I never thought this was how we’d start 2019, but I guess it makes sense. A fresh start for the both of us, mentally anyways. Nobody’s moving out, and we are not fighting. In fact that’s why we are getting divorced. We don’t want to fight anymore. We have been through so much in these last two years, and we just can’t see eye to eye. It’s honestly as simple as that. We were not meant for each other, no matter how badly we may have wanted to be. You can’t force what isn’t there.
I thought that all the tough stuff we’ve been through, like my son’s bone marrow transplant, and having a newborn at the same time… Would bring us closer together. I think it was eye opening that we just live and co-exsist. We don’t support each other in the ways that a married couple should. I have a lot of things that I’m super passionate about, and I have a lot of emotional needs. He seems to need very different things, and to be able to do what he wants to do. Whenever he wants to do it.

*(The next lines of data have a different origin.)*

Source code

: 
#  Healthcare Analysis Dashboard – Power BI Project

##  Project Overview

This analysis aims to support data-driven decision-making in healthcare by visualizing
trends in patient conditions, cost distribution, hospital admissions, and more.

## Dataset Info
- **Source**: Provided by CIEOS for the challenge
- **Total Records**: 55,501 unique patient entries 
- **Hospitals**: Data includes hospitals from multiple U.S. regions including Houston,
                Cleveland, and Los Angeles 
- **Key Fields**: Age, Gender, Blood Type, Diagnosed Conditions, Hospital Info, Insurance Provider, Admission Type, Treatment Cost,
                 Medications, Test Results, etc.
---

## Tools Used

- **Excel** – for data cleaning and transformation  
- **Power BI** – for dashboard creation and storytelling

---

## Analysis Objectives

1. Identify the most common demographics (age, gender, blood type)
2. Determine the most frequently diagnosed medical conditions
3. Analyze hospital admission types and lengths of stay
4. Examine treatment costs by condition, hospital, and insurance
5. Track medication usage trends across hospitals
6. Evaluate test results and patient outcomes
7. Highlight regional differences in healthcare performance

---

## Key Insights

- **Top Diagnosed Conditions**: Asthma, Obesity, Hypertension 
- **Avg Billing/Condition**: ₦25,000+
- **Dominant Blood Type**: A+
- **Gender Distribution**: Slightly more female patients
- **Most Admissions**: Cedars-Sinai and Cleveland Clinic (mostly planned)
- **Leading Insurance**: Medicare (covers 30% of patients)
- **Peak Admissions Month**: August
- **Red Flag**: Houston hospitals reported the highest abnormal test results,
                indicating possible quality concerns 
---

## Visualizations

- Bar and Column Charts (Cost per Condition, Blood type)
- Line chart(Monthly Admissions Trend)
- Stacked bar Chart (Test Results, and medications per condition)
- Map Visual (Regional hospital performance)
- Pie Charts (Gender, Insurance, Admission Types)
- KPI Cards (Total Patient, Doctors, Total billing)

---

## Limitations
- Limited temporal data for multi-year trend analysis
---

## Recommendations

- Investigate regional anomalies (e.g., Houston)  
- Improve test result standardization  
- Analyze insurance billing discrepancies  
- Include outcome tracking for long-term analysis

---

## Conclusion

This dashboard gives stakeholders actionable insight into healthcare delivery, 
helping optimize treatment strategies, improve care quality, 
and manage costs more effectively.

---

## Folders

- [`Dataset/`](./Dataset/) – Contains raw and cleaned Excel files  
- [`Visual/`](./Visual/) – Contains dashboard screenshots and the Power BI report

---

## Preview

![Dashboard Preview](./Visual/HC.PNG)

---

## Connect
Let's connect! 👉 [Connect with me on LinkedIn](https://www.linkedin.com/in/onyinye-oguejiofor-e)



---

In a way, I think that’s what I want as well. I want to be creative, and a free spirit who runs with the wind. I’ve always been laid back, and I’ve turned into a pretty controlling and intense person. These are things that I will continue to work on, but not in this relationship. We have to let this one go. Everything happens for a reason, and I truly believe that we were meant to be with each other to learn from one another. We were both lonely and searching for a home for our hearts. We found that for a while.
We both believe that were weren’t meant to be married in general. Like we’re not cut out for it. It’s not that we want to be with other people, it’s that we just don’t want to be controlled or constantly disappointed. So we’ve given up. We’ve had enough. Even though we may want more, and it seems like this should work. We just can’t keep going through these vicious cycles that only cause us pain. We have passion, and we have tried. God knows we have tried a million times to get it right. It’s sad, and it hurts but there’s also a bit of relief because everyday is a battle.
We live with enough stress in this house as it is, so we don’t need to cause anymore. We just need to be our own people. We will raise this beautiful baby boy together, and our love for each other will probably never truly fade away. We just don’t belong in a relationship, and I think I’m finally okay with that. I’ve tried like hell to fight for it, but I can’t be the only one who’s fighting for a love that’s not worth the effort. Maybe things will get better for us if we just stay friends. He’s a cool dude, and he’s hot. He’s just not good for me, my autistic son, or my heart.
See, the reality is folks… He has a choice. I don’t have a choice. My son is mine, as I birthed him into this world. Autism is hard. It sucks at times, and 80% of parents who have a special needs child end up getting divorced. It’s not fair to any of us. My husband did not know what he was walking into, fully. To his defense, he has a choice and he’s just not cut out for this. My son is intense, and so am I. Hopefully I can get back to that happy wild spirit that I once was.
This is my new path, and I’m not afraid. It won’t be easy, and there will be tears. I’m sure things will be weird, and awkward for a while. Something tells me this is the right thing to do. One month from today we will be legally divorced, but we will always be family. Love always wins. It’s just morphing into a different kind of love now.
It’s time for me to focus on my children, myself, my spiritual journey, helping to empower other women through my yoga practice, my music, and my writing.